The climate scenario guide was developed in close dialogue with world-leading investors, represented on the Advisory Board of CICERO Climate Finance and will be launched at an event co-hosted by BlackRock and Norges Bank Investment Management, on 2 February, in London.
“The CICERO scenario guide is a first step towards creating a common understanding on climate scenarios as we respond to the Financial Stability Board’s Task Force. Investors are just beginning the journey of understanding, implementing, and reporting on climate risk. Working closely with climate scientists at CICERO provides a solid foundation,” said Patrick du Plessis, Global Head of Risk Monitoring, Norges Bank Investment Management.
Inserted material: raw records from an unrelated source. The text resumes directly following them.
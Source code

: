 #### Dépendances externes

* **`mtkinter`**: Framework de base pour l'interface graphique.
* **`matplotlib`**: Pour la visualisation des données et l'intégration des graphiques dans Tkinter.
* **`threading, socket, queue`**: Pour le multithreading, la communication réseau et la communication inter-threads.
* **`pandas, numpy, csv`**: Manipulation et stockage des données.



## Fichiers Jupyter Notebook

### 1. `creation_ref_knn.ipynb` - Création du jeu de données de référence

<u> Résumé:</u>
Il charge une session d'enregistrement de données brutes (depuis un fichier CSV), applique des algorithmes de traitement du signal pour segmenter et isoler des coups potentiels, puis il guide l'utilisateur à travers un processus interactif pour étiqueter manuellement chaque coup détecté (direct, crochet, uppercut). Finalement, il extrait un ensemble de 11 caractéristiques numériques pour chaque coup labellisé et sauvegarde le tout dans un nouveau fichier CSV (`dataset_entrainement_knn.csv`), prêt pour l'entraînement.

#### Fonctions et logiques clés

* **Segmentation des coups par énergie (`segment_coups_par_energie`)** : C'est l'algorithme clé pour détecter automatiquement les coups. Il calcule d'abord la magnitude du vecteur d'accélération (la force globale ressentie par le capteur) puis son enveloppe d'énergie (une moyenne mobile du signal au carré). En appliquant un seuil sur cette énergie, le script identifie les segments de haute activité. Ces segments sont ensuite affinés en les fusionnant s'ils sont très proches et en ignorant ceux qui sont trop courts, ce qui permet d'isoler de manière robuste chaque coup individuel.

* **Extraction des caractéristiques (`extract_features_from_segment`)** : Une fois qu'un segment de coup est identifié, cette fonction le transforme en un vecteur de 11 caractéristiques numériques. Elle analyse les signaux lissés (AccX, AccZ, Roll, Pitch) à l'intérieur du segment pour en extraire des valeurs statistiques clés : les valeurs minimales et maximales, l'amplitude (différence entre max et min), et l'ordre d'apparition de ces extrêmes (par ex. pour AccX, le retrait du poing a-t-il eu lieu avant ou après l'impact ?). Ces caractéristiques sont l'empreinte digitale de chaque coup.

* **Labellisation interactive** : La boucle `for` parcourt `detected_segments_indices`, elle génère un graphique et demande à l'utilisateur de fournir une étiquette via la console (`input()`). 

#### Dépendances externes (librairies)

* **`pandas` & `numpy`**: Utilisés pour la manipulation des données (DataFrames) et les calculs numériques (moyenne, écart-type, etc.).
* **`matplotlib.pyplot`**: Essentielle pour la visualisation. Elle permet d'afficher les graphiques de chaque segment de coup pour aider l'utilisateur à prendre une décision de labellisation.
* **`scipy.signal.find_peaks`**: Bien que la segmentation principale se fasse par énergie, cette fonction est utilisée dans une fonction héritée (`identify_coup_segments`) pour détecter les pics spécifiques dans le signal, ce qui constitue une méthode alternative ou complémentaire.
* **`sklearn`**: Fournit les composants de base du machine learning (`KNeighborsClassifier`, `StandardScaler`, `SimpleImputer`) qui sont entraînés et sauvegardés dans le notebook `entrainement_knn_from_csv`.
Plan for 2ºC ... but also 3ºC and 4ºC
In line with the recommendations of the Task Force, CICERO recommends investors to stress test their portfolios against a range of climate scenarios.
However, the climate scientists warn to look beyond the Paris Agreement, which aims to limit global warming to well below 2ºC above pre-industrial levels.
“Based on today’s policy ambition, most studies indicate the world is heading towards a global average of 3ºC global warming by 2100. We advise investors to consider a rapid transition towards 2ºC to assess transition risk, and upwards towards 4ºC for physical risks,” said Glen Peters, a Research Director at CICERO working on emission trends and scenario.
Useful for some risks and periods ... but not all
“Scenario testing is especially useful to prepare for transition risk, i.e. changes in policy, technologies or liability risk. We have dissected common scenarios into building blocks, showing the underlying logic as well as the most important elements in these scenarios”, said Alexander Berg, Senior Advisor Climate Finance at CICERO.
For physical risks, however, scenario analysis is not always useful, the scientists suggest.
“Extreme weather and physical changes are already happening and are going to increase in the next decade, regardless of the emission scenario, because of past greenhouse gas emissions and infrastructure investments. We advise investors to prepare for physical risks immediately,” said Christa Clapp, Research Director Climate Finance.
The scenario guide suggests sample questions for investors to understand climate risk in their portfolios.